Is Florida Really Abandoning Common Core? – 2

Updated: Feb 15, 2019

While good critical thinkers should avoid drawing too many conclusions from one example, analyzing a single case from multiple angles often generates insights that can be applied to broader issues. With that in mind, let’s continue to try to answer the question I posed last time: Did the Governor of Florida’s recent Executive Order mean the state of Florida has abandoned the Common Core?

Having looked at the issue through the lens of bias and meta-cognition, let’s now explore it using another vital critical-thinking requirement: background knowledge.

While logical puzzles and equations can use abstractions (such as mythical creatures or arbitrary letters) to fill out the premises and conclusions of an argument, when most of us are trying to think critically about a topic, we are critically thinking about something. And the more we know about that something, the better we can think about it.

For example, a quick Google search will show you that the Common Core is a set of English Language Arts (ELA) and mathematics standards developed by the US state Governors and Chief State School Officers who worked together to build modern common standards that could replace the diverse state-specific standards that proliferated with the emergence of the accountability movement in education.

Note that the development of Common Core was a state initiative (or, more specifically, an initiative involving states working together) and adoption of the Core to replace existing state standards voluntary. But when this initiative was embraced by the incoming Obama administration, which used federal dollars to persuade states to adopt the standards more rapidly (which 46 out of 50 states did), the project became characterized as a federal mandate to homogenize education through the imposition of national standards.

Once the standards became politicized, opportunities for reasoned discourse dissipated (although many lucid critiques of Common Core were made and still stand). This led to a number of states “abandoning” Common Core, with Florida simply following the lead Tennessee, Indiana, Oklahoma, South Carolina and others to withdraw, joining states like Texas and Alaska which were never Common Core adopters.

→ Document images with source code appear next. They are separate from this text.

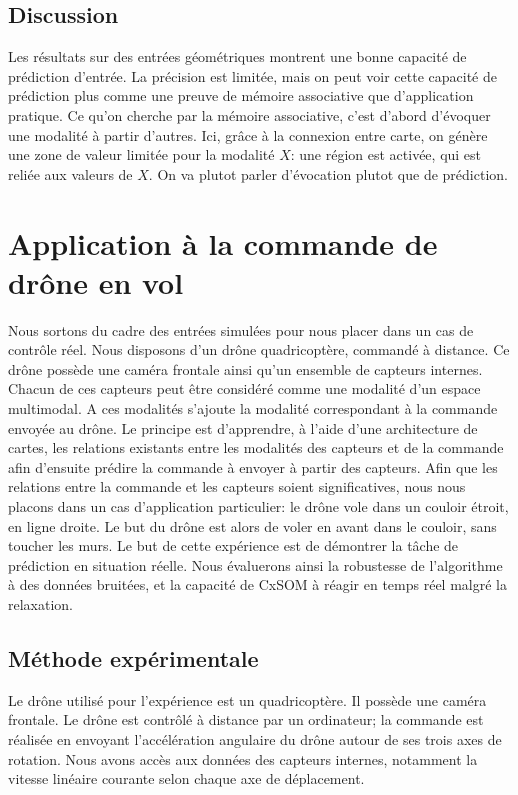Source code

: \subsection{Discussion}
Les résultats sur des entrées géométriques montrent une bonne capacité de prédiction d'entrée.
La précision est limitée, mais on peut voir cette capacité de prédiction plus comme une preuve de mémoire associative que d'application pratique.
Ce qu'on cherche par la mémoire associative, c'est d'abord d'évoquer une modalité à partir d'autres. Ici, grâce à la connexion entre carte, on génère une zone de valeur limitée pour la modalité $X$: une région est activée, qui est reliée aux valeurs de $X$.
On va plutot parler d'évocation plutot que de prédiction. 

\section{Application à la commande de drône en vol}

Nous sortons du cadre des entrées simulées pour nous placer dans un cas de contrôle réel. Nous disposons d'un drône quadricoptère, commandé à distance. Ce drône possède une caméra frontale ainsi qu'un ensemble de capteurs internes. Chacun de ces capteurs peut être considéré comme une modalité d'un espace multimodal. A ces modalités s'ajoute la modalité correspondant à la commande envoyée au drône.
Le principe est d'apprendre, à l'aide d'une architecture de cartes, les relations existants entre les modalités des capteurs et de la commande afin d'ensuite prédire la commande à envoyer à partir des capteurs.
Afin que les relations entre la commande et les capteurs soient significatives, nous nous placons dans un cas d'application particulier: le drône vole dans un couloir étroit, en ligne droite. Le but du drône est alors de voler en avant dans le couloir, sans toucher les murs.
Le but de cette expérience est de démontrer la tâche de prédiction en situation réelle. Nous évaluerons ainsi la robustesse de l'algorithme à des données bruitées, et la capacité de CxSOM à réagir en temps réel malgré la relaxation.

\subsection{Méthode expérimentale}

Le drône utilisé pour l'expérience est un quadricoptère. Il possède une caméra frontale.
Le drône est contrôlé à distance par un ordinateur; la commande est réalisée en envoyant l'accélération angulaire du drône autour de ses trois axes de rotation.
Nous avons accès aux données des capteurs internes, notamment la vitesse linéaire courante selon chaque axe de déplacement.

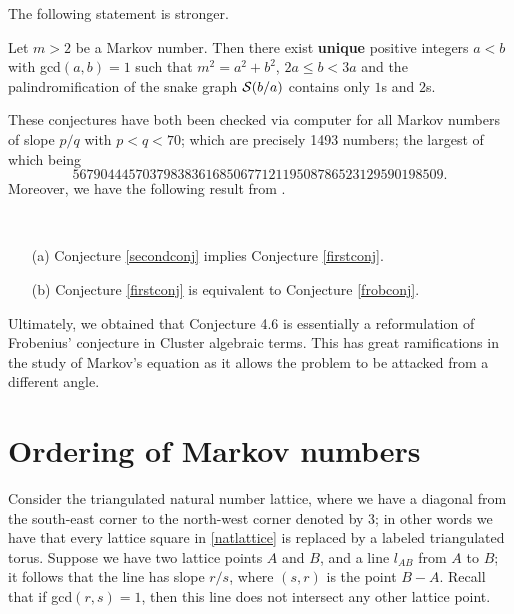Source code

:The following statement is stronger.
\begin{conjecture}\label{secondconj}
    Let $m>2$ be a Markov number. Then there exist \textbf{unique} positive integers $a<b$ with gcd$(a,b) = 1$ such that $m^2 = a^2 + b^2$, $2a \leq b < 3a$ and the palindromification of the snake graph $\mathcal{S}(b/a)$ contains only $1$s and $2$s.
\end{conjecture}
These conjectures have both been checked via computer for all Markov numbers of slope $p/q$ with $p < q < 70$; which are precisely 1493 numbers; the largest of which being
\begin{equation*}
    56790444570379838361685067712119508786523129590198509.
\end{equation*}
Moreover, we have the following result from \cite{CS1}.
\begin{theorem}~
    \begin{itemize}
        \item[(a)] Conjecture \ref{secondconj} implies Conjecture \ref{firstconj}.
        \item[(b)] Conjecture \ref{firstconj} is equivalent to Conjecture \ref{frobconj}.
    \end{itemize}
\end{theorem}
Ultimately, we obtained that Conjecture 4.6 is essentially a reformulation of Frobenius' conjecture in Cluster algebraic terms. This has great ramifications in the study of Markov's equation as it allows the problem to be attacked from a different angle. 
\section{Ordering of Markov numbers}
Consider the triangulated natural number lattice, where we have a diagonal from the south-east corner to the north-west corner denoted by 3; in other words we have that every lattice square in \ref{natlattice} is replaced by a labeled triangulated torus. Suppose we have two lattice points $A$ and $B$, and a line $l_{AB}$ from $A$ to $B$; it follows that the line has slope $r/s$, where $(s,r)$ is the point $B-A$. Recall that if gcd$(r,s) =  1$, then this line does not intersect any other lattice point. 

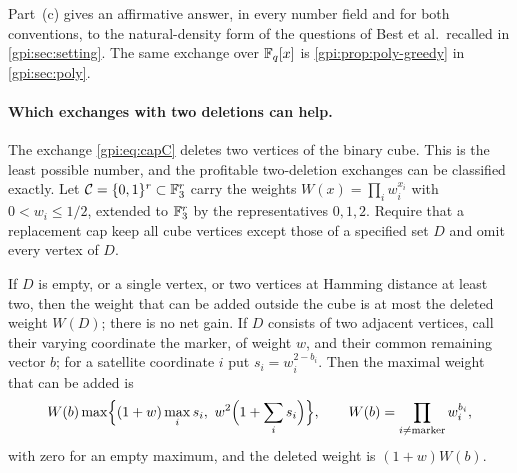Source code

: Part~(c) gives an affirmative answer, in every number field and for both conventions, to the
natural-density form of the questions of Best et al.\ recalled in \cref{gpi:sec:setting}.
The same exchange over $\mathbb{F}_q[x]$ is \cref{gpi:prop:poly-greedy} in \cref{gpi:sec:poly}.

\paragraph{Which exchanges with two deletions can help.}
The exchange \eqref{gpi:eq:capC} deletes two vertices of the binary cube. This is the least
possible number, and the profitable two-deletion exchanges can be classified exactly. Let
$\mathcal C=\{0,1\}^r\subset\mathbb{F}_3^r$ carry the weights $W(x)=\prod_iw_i^{x_i}$ with
$0<w_i\le1/2$, extended to $\mathbb{F}_3^r$ by the representatives $0,1,2$. Require that a
replacement cap keep all cube vertices except those of a specified set $D$ and omit every
vertex of $D$.

\begin{theorem}\label{gpi:thm:edge}
If $D$ is empty, or a single vertex, or two vertices at Hamming distance at least two, then
the weight that can be added outside the cube is at most the deleted weight $W(D)$; there is
no net gain. If $D$ consists of two adjacent vertices, call their varying coordinate the
marker, of weight $w$, and their common remaining vector $b$; for a satellite coordinate $i$
put $s_i=w_i^{2-b_i}$. Then the maximal weight that can be added is
\[
 W(b)\max\Bigl\{(1+w)\max_is_i,\ w^2\Bigl(1+\sum_is_i\Bigr)\Bigr\},\qquad
 W(b)=\prod_{i\ne\mathrm{marker}}w_i^{b_i},
\]
with zero for an empty maximum, and the deleted weight is $(1+w)W(b)$.
\end{theorem}

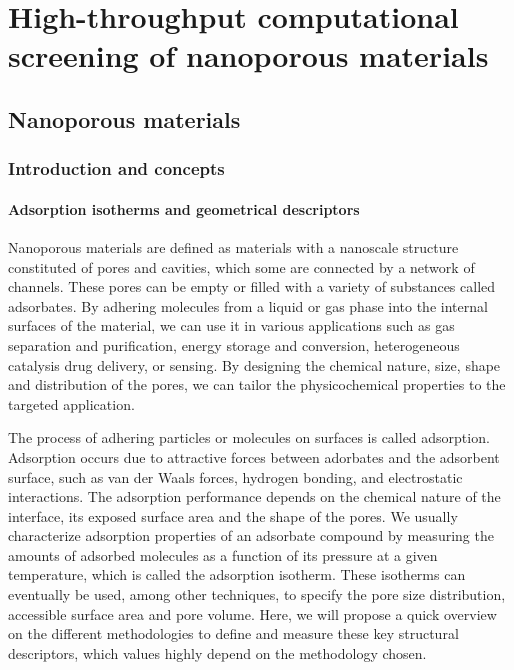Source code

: \documentclass[main.tex]{subfiles}
\begin{document}
\chapter{High-throughput computational screening of nanoporous materials}
\vspace*{-1\baselineskip}

\section{Nanoporous materials}

\subsection{Introduction and concepts}

\subsubsection{Adsorption isotherms and geometrical descriptors}

Nanoporous materials are defined as materials with a nanoscale structure constituted of pores and cavities, which some are connected by a network of channels. These pores can be empty or filled with a variety of substances called adsorbates. By adhering molecules from a liquid or gas phase into the internal surfaces of the material, we can use it in various applications such as gas separation and purification,\cite{Li_2009,Lagorsse_2007} energy storage and conversion,\cite{Morris_2008,Qiu_2020} heterogeneous catalysis\cite{Bell_2003,Singh_2019,Pascanu_2019} drug delivery,\cite{Della_Rocca_2011,Bernini_2014} or sensing.\cite{Breslin_1976} By designing the chemical nature, size, shape and distribution of the pores, we can tailor the physicochemical properties to the targeted application.\cite{Yan_2020}

The process of adhering particles or molecules on surfaces is called adsorption. Adsorption occurs due to attractive forces between adorbates and the adsorbent surface, such as van der Waals forces, hydrogen bonding, and electrostatic interactions. The adsorption performance depends on the chemical nature of the interface, its exposed surface area and the shape of the pores. We usually characterize adsorption properties of an adsorbate compound by measuring the amounts of adsorbed molecules as a function of its pressure at a given temperature, which is called the adsorption isotherm. These isotherms can eventually be used, among other techniques, to specify the pore size distribution, accessible surface area and pore volume.\cite{Rouquerol_1994} Here, we will propose a quick overview on the different methodologies to define and measure these key structural descriptors, which values highly depend on the methodology chosen.
\end{document}
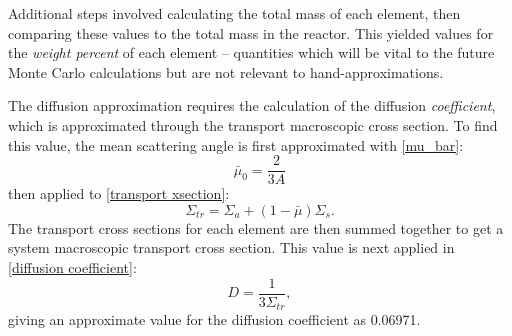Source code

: \documentclass{anstrans}
\begin{document}
    Additional steps involved calculating the total mass of each element, then comparing these values to the total mass in the reactor.
    This yielded values for the \textit{weight percent} of each element -- quantities which will be vital to the future Monte Carlo calculations but are not relevant to hand-approximations.

    The diffusion approximation requires the calculation of the diffusion \textit{coefficient}, which is approximated through the transport macroscopic cross section.
    To find this value, the mean scattering angle is first approximated with \cref{mu_bar}:
    \begin{equation}
        \label{mu_bar}
        \bar{\mu}_0 = \frac{2}{3A}
    \end{equation}
    then applied to \cref{transport xsection}:
    \begin{equation}
        \label{transport xsection}
        \Sigma_{tr} = \Sigma_a + (1-\bar{\mu})\Sigma_s.
    \end{equation}
    The transport cross sections for each element are then summed together to get a system macroscopic transport cross section.
    This value is next applied in \cref{diffusion coefficient}:
    \begin{equation}
        \label{diffusion coefficient}
        D = \frac{1}{3\Sigma_{tr}},
    \end{equation}
    giving an approximate value for the diffusion coefficient as 0.06971.
\end{document}
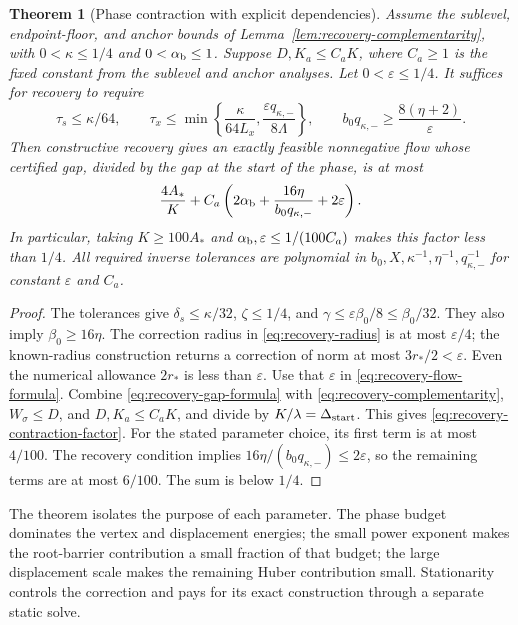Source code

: \documentclass[11pt]{article}
\newtheorem{theorem}{Theorem}[section]
\theoremstyle{definition}\newtheorem{definition}[theorem]{Definition}
\theoremstyle{remark}\newtheorem{remark}[theorem]{Remark}
\begin{document}
\begin{theorem}[Phase contraction with explicit dependencies]
\label{thm:recovery-phase-contraction}
Assume the sublevel, endpoint-floor, and anchor bounds of
Lemma~\ref{lem:recovery-complementarity}, with $0<\kappa\le1/4$ and
$0<\alpha_{\rm b}\le1$.
Suppose $D,K_a\le C_aK$, where $C_a\ge1$ is the fixed constant from
the sublevel and anchor analyses. Let $0<\varepsilon\le1/4$.
It suffices for recovery to require
\begin{equation}\label{eq:recovery-clean-tolerances}
 \tau_s\le\kappa/64,\qquad
 \tau_x\le\min\left\{\frac{\kappa}{64L_x},
                  \frac{\varepsilon q_{\kappa,-}}{8\Lambda}\right\},
 \qquad
 b_0q_{\kappa,-}\ge\frac{8(\eta+2)}\varepsilon.
\end{equation}
Then constructive recovery gives an exactly feasible nonnegative flow
whose certified gap, divided by the gap at the start of the phase, is
at most
\begin{equation}\label{eq:recovery-contraction-factor}
 \frac{4A_*}{K}
 +C_a\left(2\alpha_{\rm b}
       +\frac{16\eta}{b_0q_{\kappa,-}}+2\varepsilon\right).
\end{equation}
In particular, taking $K\ge100A_*$ and
$\alpha_{\rm b},\varepsilon\le1/(100C_a)$ makes this factor less
than $1/4$. All required inverse tolerances are polynomial in
$b_0,X,\kappa^{-1},\eta^{-1},q_{\kappa,-}^{-1}$ for constant
$\varepsilon$ and $C_a$.
\end{theorem}

\begin{proof}
The tolerances give $\delta_s\le\kappa/32$, $\zeta\le1/4$, and
$\gamma\le\varepsilon\beta_0/8\le\beta_0/32$.
They also imply $\beta_0\ge16\eta$. The correction radius in
\eqref{eq:recovery-radius} is at most $\varepsilon/4$; the known-radius construction returns a correction of norm at most
$3r_*/2<\varepsilon$. Even the numerical allowance $2r_*$ is less
than $\varepsilon$. Use that $\varepsilon$ in
\eqref{eq:recovery-flow-formula}. Combine
\eqref{eq:recovery-gap-formula} with
\eqref{eq:recovery-complementarity}, $W_\sigma\le D$, and
$D,K_a\le C_aK$, and divide by $K/\lambda=\Delta_{\rm start}$.
This gives \eqref{eq:recovery-contraction-factor}.
For the stated parameter choice, its first term is at most $4/100$.
The recovery condition implies
$16\eta/(b_0q_{\kappa,-})\le2\varepsilon$, so the remaining terms
are at most $6/100$. The sum is below $1/4$.
\end{proof}

The theorem isolates the purpose of each parameter. The phase budget
dominates the vertex and displacement energies; the small power exponent
makes the root-barrier contribution a small fraction of that budget;
the large displacement scale makes the remaining Huber contribution
small. Stationarity controls the correction and pays for its exact
construction through a separate static solve.
\end{document}

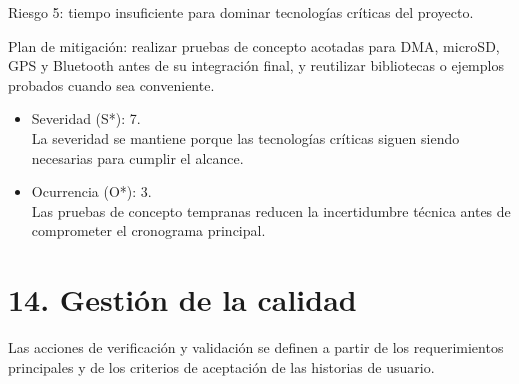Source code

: \documentclass[
11pt, %
]{charter}
\begin{document}
Riesgo 5: tiempo insuficiente para dominar tecnologías críticas del proyecto.

Plan de mitigación: realizar pruebas de concepto acotadas para DMA, microSD, GPS y Bluetooth antes de su integración final, y reutilizar bibliotecas o ejemplos probados cuando sea conveniente.
\begin{itemize}
	\item Severidad (S*): 7.\\
	La severidad se mantiene porque las tecnologías críticas siguen siendo necesarias para cumplir el alcance.
	\item Ocurrencia (O*): 3.\\
	Las pruebas de concepto tempranas reducen la incertidumbre técnica antes de comprometer el cronograma principal.
\end{itemize}

\section{14. Gestión de la calidad}
\label{sec:calidad}

Las acciones de verificación y validación se definen a partir de los requerimientos principales y de los criterios de aceptación de las historias de usuario.
\end{document}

But if you look at the ELA and math standards of some states that have left or never embraced the Core, you will notice a surprising number of similarities between the latest versions of those standards and the Core standards the state allegedly abandoned or never adopted. This is because states tend to update their academic content standards at least once every 5-10 years, and even states that no longer support Common Core had to respond to an existing set of standards still in use by most of the nation when they worked on their updates.

There are outliers. For example, Minnesota adopted Common Core ELA standards, but kept their original 2007 math standards (which have yet to be updated post Core introduction), Texas has purposefully resisted restructuring their standards to look more like the Core, and Oklahoma scrapped the Core, replacing it with updates to previous work.

A general panning of Oklahoma's replacement standards demonstrates how difficult it is for a state to create (or revive) an entirely original approach to ELA and math education in a hurry, and if you look at Minnesota’s pre-core math standards, they resemble a relic of an earlier age when states – working diligently with input from multiple stakeholders – still ended up generating standards that seem outdated when compared to more contemporary work informed by the latest research in how students learn.

The fact that states were allowed to make a certain percentage of changes and still remain a Common Core state has left us with an interesting situation whereby some Common Core states (like Colorado) look a lot less like the original Common Core than do states (like Alaska) that claim to have never adopted Core standards.

So might Florida go the way of Oklahoma and trash their current standards in order to create new ones? Or might they rebrand them, add or take away some stuff, reword a number of individual items and declare themselves liberated?